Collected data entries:

==*==

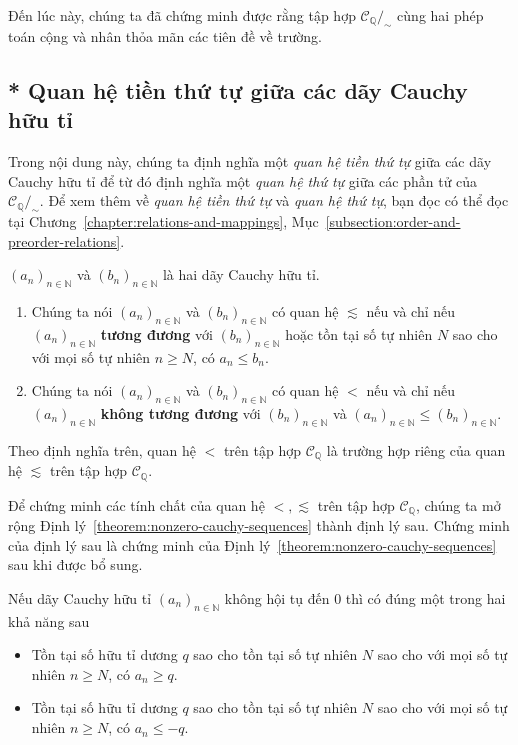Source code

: Đến lúc này, chúng ta đã chứng minh được rằng tập hợp $\mathscr{C}_{\mathbb{Q}}/_{\sim}$ cùng hai phép toán cộng và nhân thỏa mãn các tiên đề về trường.

\subsection{* Quan hệ tiền thứ tự giữa các dãy Cauchy hữu tỉ}

Trong nội dung này, chúng ta định nghĩa một \textit{quan hệ tiền thứ tự} giữa các dãy Cauchy hữu tỉ để từ đó định nghĩa một \textit{quan hệ thứ tự} giữa các phần tử của $\mathscr{C}_{\mathbb{Q}}/_{\sim}$. Để xem thêm về \textit{quan hệ tiền thứ tự} và \textit{quan hệ thứ tự}, bạn đọc có thể đọc tại Chương~\ref{chapter:relations-and-mappings}, Mục~\ref{subsection:order-and-preorder-relations}.

\begin{definition}
    ${(a_{n})}_{n\in\mathbb{N}}$ và ${(b_{n})}_{n\in\mathbb{N}}$ là hai dãy Cauchy hữu tỉ.
    \begin{enumerate}[label={(\roman*)}]
        \item Chúng ta nói ${(a_{n})}_{n\in\mathbb{N}}$ và ${(b_{n})}_{n\in\mathbb{N}}$ có quan hệ $\lesssim$ nếu và chỉ nếu ${(a_{n})}_{n\in\mathbb{N}}$ \textbf{tương đương} với ${(b_{n})}_{n\in\mathbb{N}}$ hoặc tồn tại số tự nhiên $N$ sao cho với mọi số tự nhiên $n\geq N$, có $a_{n}\leq b_{n}$.
        \item Chúng ta nói ${(a_{n})}_{n\in\mathbb{N}}$ và ${(b_{n})}_{n\in\mathbb{N}}$ có quan hệ $<$ nếu và chỉ nếu ${(a_{n})}_{n\in\mathbb{N}}$ \textbf{không tương đương} với ${(b_{n})}_{n\in\mathbb{N}}$ và ${(a_{n})}_{n\in\mathbb{N}}\leq {(b_{n})}_{n\in\mathbb{N}}$.
    \end{enumerate}
\end{definition}

Theo định nghĩa trên, quan hệ $<$ trên tập hợp $\mathscr{C}_{\mathbb{Q}}$ là trường hợp riêng của quan hệ $\lesssim$ trên tập hợp $\mathscr{C}_{\mathbb{Q}}$.

Để chứng minh các tính chất của quan hệ $<, \lesssim$ trên tập hợp $\mathscr{C}_{\mathbb{Q}}$, chúng ta mở rộng Định lý~\ref{theorem:nonzero-cauchy-sequences} thành định lý sau. Chứng minh của định lý sau là chứng minh của Định lý~\ref{theorem:nonzero-cauchy-sequences} sau khi được bổ sung.
\begin{theorem}\label{theorem:nonzero-cauchy-sequences-and-preorder}
    Nếu dãy Cauchy hữu tỉ ${(a_{n})}_{n\in\mathbb{N}}$ không hội tụ đến $0$ thì có đúng một trong hai khả năng sau
    \begin{itemize}
        \item Tồn tại số hữu tỉ dương $q$ sao cho tồn tại số tự nhiên $N$ sao cho với mọi số tự nhiên $n\geq N$, có $a_{n}\geq q$.
        \item Tồn tại số hữu tỉ dương $q$ sao cho tồn tại số tự nhiên $N$ sao cho với mọi số tự nhiên $n\geq N$, có $a_{n}\leq -q$.
    \end{itemize}
\end{theorem}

==*==

● Activity: Copy out the lines of the data where the string "begin" occurs.

● Task result:
\begin{definition}
    \begin{enumerate}[label={(\roman*)}]
\begin{theorem}\label{theorem:nonzero-cauchy-sequences-and-preorder}
    \begin{itemize}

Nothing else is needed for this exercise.